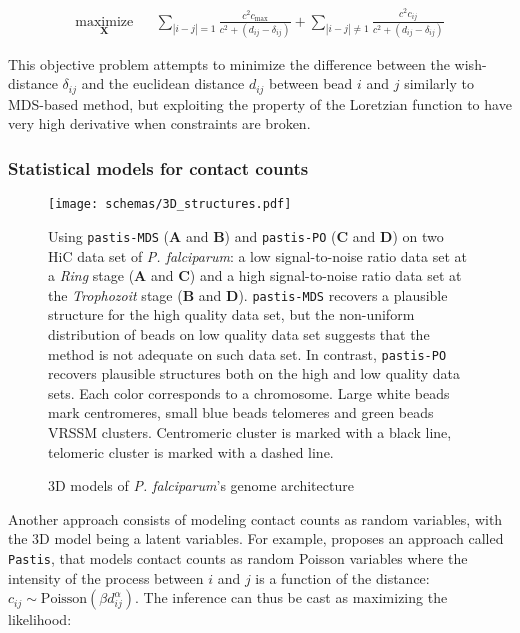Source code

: \documentclass[2columns]{article}
\newcommand{\Xb}{\textbf{X}}
\begin{document}
\begin{equation*}
\renewcommand{\arraystretch}{2}
\begin{array}{ccl}
\underset{\Xb}{\text{maximize}} & & \underset{| i - j | = 1}{\sum} \frac{c^2
c_\text{max}}{c^2 + (d_{ij} - \delta_{ij})} + 
\underset{| i - j | \neq 1}{\sum} \frac{c^2 c_{ij}}{c^2 + (d_{ij} - \delta_{ij})}
\end{array}
\end{equation*}

This objective problem attempts to minimize the difference between the
wish-distance $\delta_{ij}$ and the euclidean distance $d_{ij}$ between bead
$i$ and $j$ similarly to MDS-based method, but exploiting the property of the
Loretzian function to have very high derivative when constraints are broken.


\subsubsection*{Statistical models for contact counts}

\begin{figure}
\texttt{[image: schemas/3D\_structures.pdf]}
\caption{3D models of {\em P. falciparum}'s genome architecture}{Using
\texttt{pastis-MDS} (\textbf{A} and \textbf{B}) and \texttt{pastis-PO}
(\textbf{C} and \textbf{D}) on two
HiC data set of {\em P. falciparum}: a low signal-to-noise ratio data set
at a {\em Ring} stage \citep{lemieux:genome-wide}
(\textbf{A} and \textbf{C}) and a high signal-to-noise ratio data set
at the {\em Trophozoit} stage \citep{ay:three-dimensional}
(\textbf{B} and \textbf{D}). \texttt{pastis-MDS} recovers a plausible
structure for the high quality data set, but the non-uniform distribution of
beads on low quality data set suggests that the method is not adequate on such
data set. In contrast, \texttt{pastis-PO} recovers plausible structures both
on the high and low quality data sets.
Each color corresponds to a chromosome.
Large white beads mark centromeres, small blue beads telomeres and green beads
VRSSM clusters. Centromeric cluster is marked with a black line, telomeric
cluster is marked with a dashed line.
}
\label{fig:3D_structures}
\end{figure}


Another approach consists of modeling contact counts as random variables, with
the 3D model being a latent variables. For example,
\citet{varoquaux:statistical} proposes an approach called
\texttt{Pastis}, that models contact counts as random Poisson variables where
the intensity of the process between $i$ and $j$ is a function of the
distance: $c_{ij} \sim \text{Poisson}(\beta d_{ij}^\alpha)$. The inference can
thus be cast as maximizing the likelihood:
\end{document}
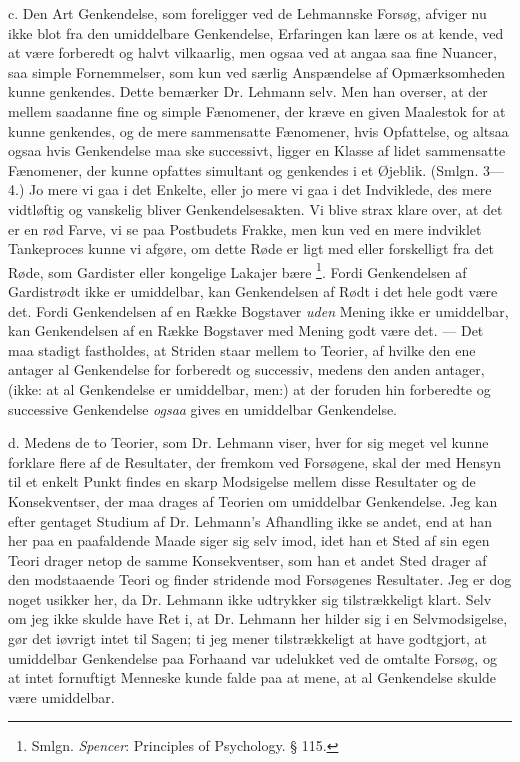\documentclass[12pt,a4paper,openany]{book}
\newcommand{\opage}[1]{\marginnote{\footnotesize\textit{[#1]}}}
\begin{document}
c. Den Art Genkendelse, som foreligger ved de Lehmannske Forsøg, afviger nu
ikke blot fra den umiddelbare Genkendelse, Erfaringen kan lære os at kende, ved
at være forberedt og halvt vilkaarlig, men ogsaa ved at angaa saa fine Nuancer,
saa simple Fornemmelser, som kun ved særlig Anspændelse af Opmærksomheden kunne
genkendes. Dette bemærker Dr. Lehmann selv. Men han overser, at der mellem
saadanne fine og simple Fænomener, der kræve en given Maalestok for at kunne
genkendes, og de mere sammensatte Fænomener, hvis Opfattelse, og altsaa ogsaa
hvis Genkendelse maa ske successivt, ligger en Klasse af lidet sammensatte
Fænomener, der kunne opfattes simultant og genkendes i et Øjeblik. (Smlgn.
3---4.) Jo mere vi gaa i det Enkelte, eller jo mere vi gaa i det Indviklede,
des mere vidtløftig og vanskelig bliver Genkendelsesakten. Vi blive strax klare
over, at det er en rød Farve, vi se paa Postbudets Frakke, men kun ved en mere
\setcounter{footnote}{0}%
\opage{32}indviklet Tankeproces kunne vi afgøre, om dette Røde er ligt med
eller forskelligt fra det Røde, som Gardister eller kongelige Lakajer bære%
\footnote[1]{Smlgn. \emph{Spencer}: Principles of Psychology. § 115.}. Fordi
Genkendelsen af Gardistrødt ikke er umiddelbar, kan Genkendelsen af Rødt i det
hele godt være det. Fordi Genkendelsen af en Række Bogstaver \emph{uden} Mening
ikke er umiddelbar, kan Genkendelsen af en Række Bogstaver med Mening godt være
det. --- Det maa stadigt fastholdes, at Striden staar mellem to Teorier, af
hvilke den ene antager al Genkendelse for forberedt og successiv, medens den
anden antager, (ikke: at al Genkendelse er umiddelbar, men:) at der foruden hin
forberedte og successive Genkendelse \emph{ogsaa} gives en umiddelbar Genkendelse.

d. Medens de to Teorier, som Dr. Lehmann viser, hver for sig meget vel kunne
forklare flere af de Resultater, der fremkom ved Forsøgene, skal der med Hensyn
til et enkelt Punkt findes en skarp Modsigelse mellem disse Resultater og de
Konsekventser, der maa drages af Teorien om umiddelbar Genkendelse. Jeg kan
efter gentaget Studium af Dr. Lehmann's Afhandling ikke se andet, end at han
her paa en paafaldende Maade siger sig selv imod, idet han et Sted af sin egen
Teori drager netop de samme Konsekventser, som han et andet Sted drager af den
modstaaende Teori og finder stridende mod Forsøgenes Resultater. Jeg er dog
noget usikker her, da Dr. Lehmann ikke udtrykker sig tilstrækkeligt klart. Selv
om jeg ikke skulde have Ret i, at Dr. Lehmann her hilder sig i en
Selvmodsigelse, gør det iøvrigt intet til Sagen; ti jeg mener tilstrækkeligt at
have godtgjort, at umiddelbar Genkendelse paa Forhaand var udelukket ved de
omtalte Forsøg, og at intet fornuftigt Menneske kunde falde paa at mene, at al
Genkendelse skulde være umiddelbar.
\end{document}
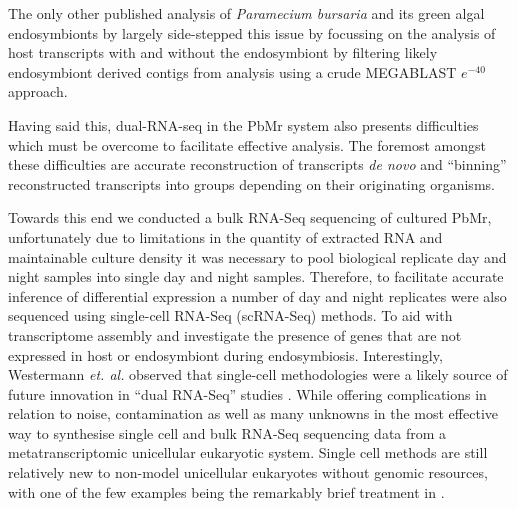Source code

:The only other published analysis of \textit{Paramecium bursaria} and its green algal endosymbionts by \citep{Kodama2014} largely
side-stepped this issue by focussing on the analysis of host transcripts with and without the endosymbiont by filtering
likely endosymbiont derived contigs from analysis using a crude MEGABLAST \(e^{-40}\) approach.






Having said this, dual-RNA-seq in the PbMr system also presents difficulties which must be overcome to facilitate effective analysis.
The foremost amongst these difficulties are accurate reconstruction of transcripts \textit{de novo} and ``binning'' reconstructed
transcripts into groups depending on their originating organisms.  



%




Towards this end we conducted a bulk RNA-Seq sequencing of cultured PbMr, unfortunately due to limitations in the quantity of
extracted RNA and maintainable culture density it was necessary to pool biological replicate day and night samples into single
day and night samples.  Therefore, to facilitate accurate inference of differential expression 
a number of day and night replicates were also sequenced using single-cell RNA-Seq (scRNA-Seq) methods.
To aid with transcriptome assembly and investigate the presence of genes that are not expressed in host
or endosymbiont during endosymbiosis.  Interestingly, Westermann \textit{et. al.} observed that single-cell methodologies were a likely source of future
innovation in ``dual RNA-Seq'' studies \citep{Westermann2012}.
While offering complications in relation to noise, contamination as well as many unknowns in the most effective way to synthesise
single cell and bulk RNA-Seq sequencing data from a metatranscriptomic unicellular eukaryotic system.
Single cell methods are still relatively new to non-model unicellular eukaryotes without genomic resources, with one of the few
examples being the remarkably brief treatment in \citep{Kolisko2014}.






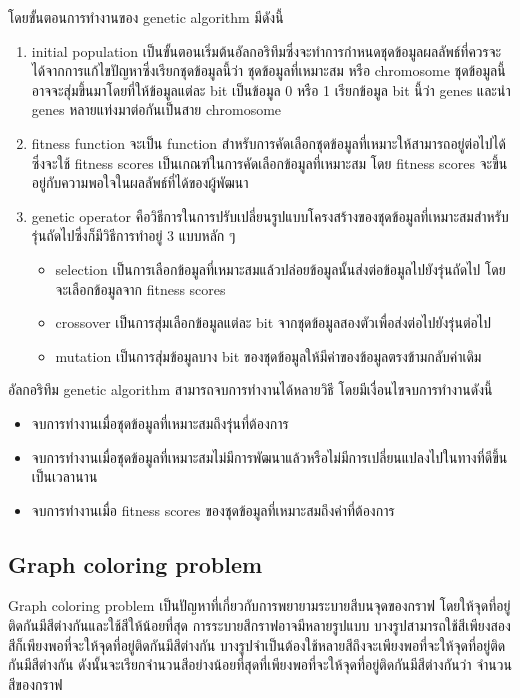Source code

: โดยขั้นตอนการทำงานของ genetic algorithm มีดังนี้ 
\begin{enumerate}
  \item initial population เป็นขั้นตอนเริ่มต้นอัลกอริทึมซึ่งจะทำการกำหนดชุดข้อมูลผลลัพธ์ที่ควรจะได้จากการแก้ไขปัญหาซึ่งเรียกชุดข้อมูลนี้ว่า ชุดข้อมูลที่เหมาะสม หรือ chromosome ชุดข้อมูลนี้อาจจะสุ่มขึ้นมาโดยที่ให้ข้อมูลแต่ละ bit เป็นข้อมูล 0 หรือ 1 เรียกข้อมูล bit นี้ว่า genes และนำ genes หลายแท่งมาต่อกันเป็นสาย chromosome 
  \item fitness function จะเป็น function สำหรับการคัดเลือกชุดข้อมูลที่เหมาะให้สามารถอยู่ต่อไปได้ซึ่งจะใช้ fitness scores เป็นเกณฑ์ในการคัดเลือกข้อมูลที่เหมาะสม
  โดย fitness scores จะขึ้นอยู่กับความพอใจในผลลัพธ์ที่ได้ของผู้พัฒนา
  \item genetic operator คือวิธีการในการปรับเปลี่ยนรูปแบบโครงสร้างของชุดข้อมูลที่เหมาะสมสำหรับรุ่นถัดไปซึ่งก็มีวิธีการทำอยู่ 3 แบบหลัก ๆ 
  \begin{itemize}
  \item selection เป็นการเลือกข้อมูลที่เหมาะสมแล้วปล่อยข้อมูลนั้นส่งต่อข้อมูลไปยังรุ่นถัดไป โดยจะเลือกข้อมูลจาก fitness scores
  \item crossover เป็นการสุ่มเลือกข้อมูลแต่ละ bit จากชุดข้อมูลสองตัวเพื่อส่งต่อไปยังรุ่นต่อไป
  \item mutation เป็นการสุ่มข้อมูลบาง bit ของชุดข้อมูลให้มีค่าของข้อมูลตรงข้ามกลับค่าเดิม
\end{itemize}
\end{enumerate}
อัลกอริทึม genetic algorithm สามารถจบการทำงานได้หลายวิธี โดยมีเงื่อนไขจบการทำงานดังนี้
\begin{itemize}
  \item จบการทำงานเมื่อชุดข้อมูลที่เหมาะสมถึงรุ่นที่ต้องการ 
  \item จบการทำงานเมื่อชุดข้อมูลที่เหมาะสมไม่มีการพัฒนาแล้วหรือไม่มีการเปลี่ยนแปลงไปในทางที่ดีขึ้นเป็นเวลานาน
  \item จบการทำงานเมื่อ fitness scores ของชุดข้อมูลที่เหมาะสมถึงค่าที่ต้องการ
\end{itemize}
\subsection{Graph coloring problem}
Graph coloring problem เป็นปัญหาที่เกี่ยวกับการพยายามระบายสีบนจุดของกราฟ โดยให้จุดที่อยู่ติดกันมีสีต่างกันและใช้สีให้น้อยที่สุด
การระบายสีกราฟอาจมีหลายรูปแบบ บางรูปสามารถใช้สีเพียงสองสีก็เพียงพอที่จะให้จุดที่อยู่ติดกันมีสีต่างกัน บางรูปจำเป็นต้องใช้หลายสีถึงจะเพียงพอที่จะให้จุดที่อยู่ติดกันมีสีต่างกัน 
ดังนั้นจะเรียกจำนวนสีอย่างน้อยที่สุดที่เพียงพอที่จะให้จุดที่อยู่ติดกันมีสีต่างกันว่า จำนวนสีของกราฟ
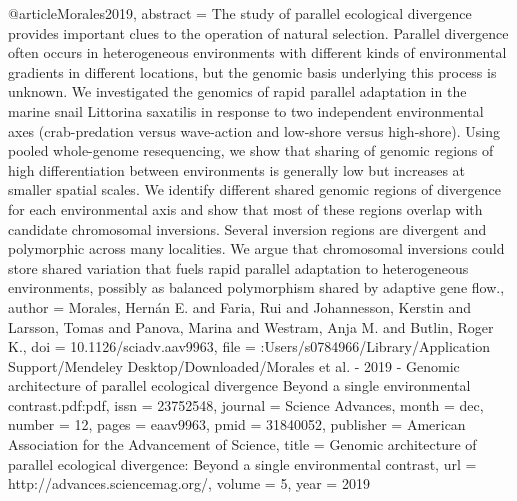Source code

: @article{Morales2019,
abstract = {The study of parallel ecological divergence provides important clues to the operation of natural selection. Parallel divergence often occurs in heterogeneous environments with different kinds of environmental gradients in different locations, but the genomic basis underlying this process is unknown. We investigated the genomics of rapid parallel adaptation in the marine snail Littorina saxatilis in response to two independent environmental axes (crab-predation versus wave-action and low-shore versus high-shore). Using pooled whole-genome resequencing, we show that sharing of genomic regions of high differentiation between environments is generally low but increases at smaller spatial scales. We identify different shared genomic regions of divergence for each environmental axis and show that most of these regions overlap with candidate chromosomal inversions. Several inversion regions are divergent and polymorphic across many localities. We argue that chromosomal inversions could store shared variation that fuels rapid parallel adaptation to heterogeneous environments, possibly as balanced polymorphism shared by adaptive gene flow.},
author = {Morales, Hern{\'{a}}n E. and Faria, Rui and Johannesson, Kerstin and Larsson, Tomas and Panova, Marina and Westram, Anja M. and Butlin, Roger K.},
doi = {10.1126/sciadv.aav9963},
file = {:Users/s0784966/Library/Application Support/Mendeley Desktop/Downloaded/Morales et al. - 2019 - Genomic architecture of parallel ecological divergence Beyond a single environmental contrast.pdf:pdf},
issn = {23752548},
journal = {Science Advances},
month = {dec},
number = {12},
pages = {eaav9963},
pmid = {31840052},
publisher = {American Association for the Advancement of Science},
title = {{Genomic architecture of parallel ecological divergence: Beyond a single environmental contrast}},
url = {http://advances.sciencemag.org/},
volume = {5},
year = {2019}
}
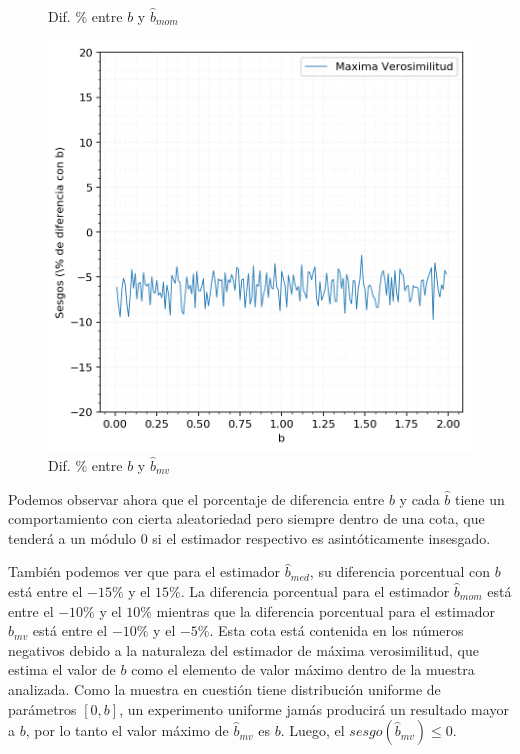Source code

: \begin{figure}[H]
\begin{minipage}[t]{.325\textwidth}
		\caption{\footnotesize Dif. \% entre $b$ y $\hat{b}_{mom}$}
		\label{fig:ej6-sesgos-err-mom}
	\end{minipage}
	\begin{minipage}[t]{.325\textwidth}
		\centering
		\includegraphics[scale=0.37]{imagenes/sesgos-mv-porcentaje-err.png}
		\caption{\footnotesize Dif. \% entre $b$ y $\hat{b}_{mv}$}
		\label{fig:ej6-sesgos-err-mv}
	\end{minipage}
\end{figure}

Podemos observar ahora que el porcentaje de diferencia entre $b$ y cada $\hat{b}$ tiene un comportamiento con cierta aleatoriedad pero siempre dentro de una cota, que tenderá a un módulo $0$ si el estimador respectivo es asintóticamente insesgado.

\vskip 8pt

También podemos ver que para el estimador $\hat{b}_{med}$, su diferencia porcentual con $b$ está entre el $-15\%$ y el $15\%$. La diferencia porcentual para el estimador $\hat{b}_{mom}$ está entre el $-10\%$ y el $10\%$ mientras que la diferencia porcentual para el estimador $\hat{b}_{mv}$ está entre el $-10\%$ y el $-5\%$. Esta cota está contenida en los números negativos debido a la naturaleza del estimador de máxima verosimilitud, que estima el valor de $b$ como el elemento de valor máximo dentro de la muestra analizada. Como la muestra en cuestión tiene distribución uniforme de parámetros $[0, b]$, un experimento uniforme jamás producirá un resultado mayor a $b$, por lo tanto el valor máximo de $\hat{b}_{mv}$ es $b$. Luego, el $sesgo(\hat{b}_{mv}) \leq 0$.

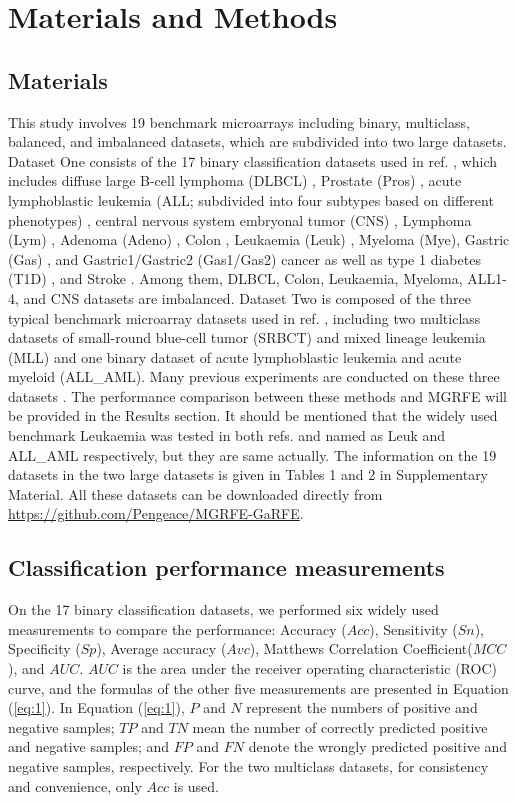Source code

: \documentclass[10pt,journal,compsoc]{IEEEtran}
\begin{document}
	\section{Materials and Methods}
	\subsection{Materials}
	
	This study involves 19 benchmark microarrays including binary, multiclass, balanced, and imbalanced datasets, which are subdivided into two large datasets.
	Dataset One consists of the 17 binary classification datasets used in ref. \cite{W16}, which includes diffuse large B-cell lymphoma (DLBCL) \cite{Y22}, Prostate (Pros) \cite{Y23}, acute lymphoblastic leukemia (ALL; subdivided into four subtypes based on different phenotypes) \cite{Y24}, central nervous system embryonal tumor (CNS) \cite{Y25}, Lymphoma (Lym) \cite{Y26}, Adenoma (Adeno) \cite{Y27}, Colon \cite{Y20}, Leukaemia (Leuk) \cite{Y21}, Myeloma (Mye)\cite{Y28}, Gastric (Gas) \cite{Y29}, and Gastric1/Gastric2 (Gas1/Gas2) cancer \cite{Y30} as well as type 1 diabetes (T1D) \cite{Y31}, and Stroke \cite{Y32}. Among them, DLBCL, Colon, Leukaemia, Myeloma, ALL1-4, and CNS datasets are imbalanced.
	Dataset Two is composed of the three typical benchmark microarray datasets used in ref. \cite{W15}, including two multiclass datasets of small-round blue-cell tumor (SRBCT) \cite{P13} and mixed lineage leukemia (MLL) \cite{W3} and one binary dataset of acute lymphoblastic leukemia and acute myeloid (ALL\_AML). Many previous experiments are conducted on these three datasets \cite{P8,P9,P10,P11,P12,P13,P14,P15,P16,P17,P18,P19,P20,P21,P22,P23}. The performance comparison between these methods and MGRFE will be provided in the Results section. It should be mentioned that the widely used benchmark Leukaemia was tested in both refs. \cite{W16} and \cite{W15} named as Leuk and ALL\_AML respectively, but they are same actually.
	The information on the 19 datasets in the two large datasets is given in Tables 1 and 2 in Supplementary Material. All these datasets can be downloaded directly from \url{https://github.com/Pengeace/MGRFE-GaRFE}.

	
	\subsection{Classification performance measurements}
	
	On the 17 binary classification datasets, we performed six widely used measurements to compare the performance: Accuracy ($Acc$), Sensitivity ($Sn$), Specificity ($Sp$), Average accuracy ($Avc$), Matthews Correlation Coefficient($MCC$), and $AUC$. $AUC$ is the area under the receiver operating characteristic (ROC) curve, and the formulas of the other five measurements are presented in Equation (\ref{eq:1}). In Equation (\ref{eq:1}), $P$ and $N$ represent the numbers of positive and negative samples; $TP$ and $TN$ mean the number of correctly predicted positive and negative samples; and $FP$ and $FN$ denote the wrongly predicted positive and negative samples, respectively. For the two multiclass datasets, for consistency and convenience, only \(Acc\) is used.
	
\end{document}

What to work on. Your task is to return each line of the data above that contains the string "night".

Solution for this exercise.
extracted RNA and maintainable culture density it was necessary to pool biological replicate day and night samples into single
day and night samples.  Therefore, to facilitate accurate inference of differential expression 
a number of day and night replicates were also sequenced using single-cell RNA-Seq (scRNA-Seq) methods.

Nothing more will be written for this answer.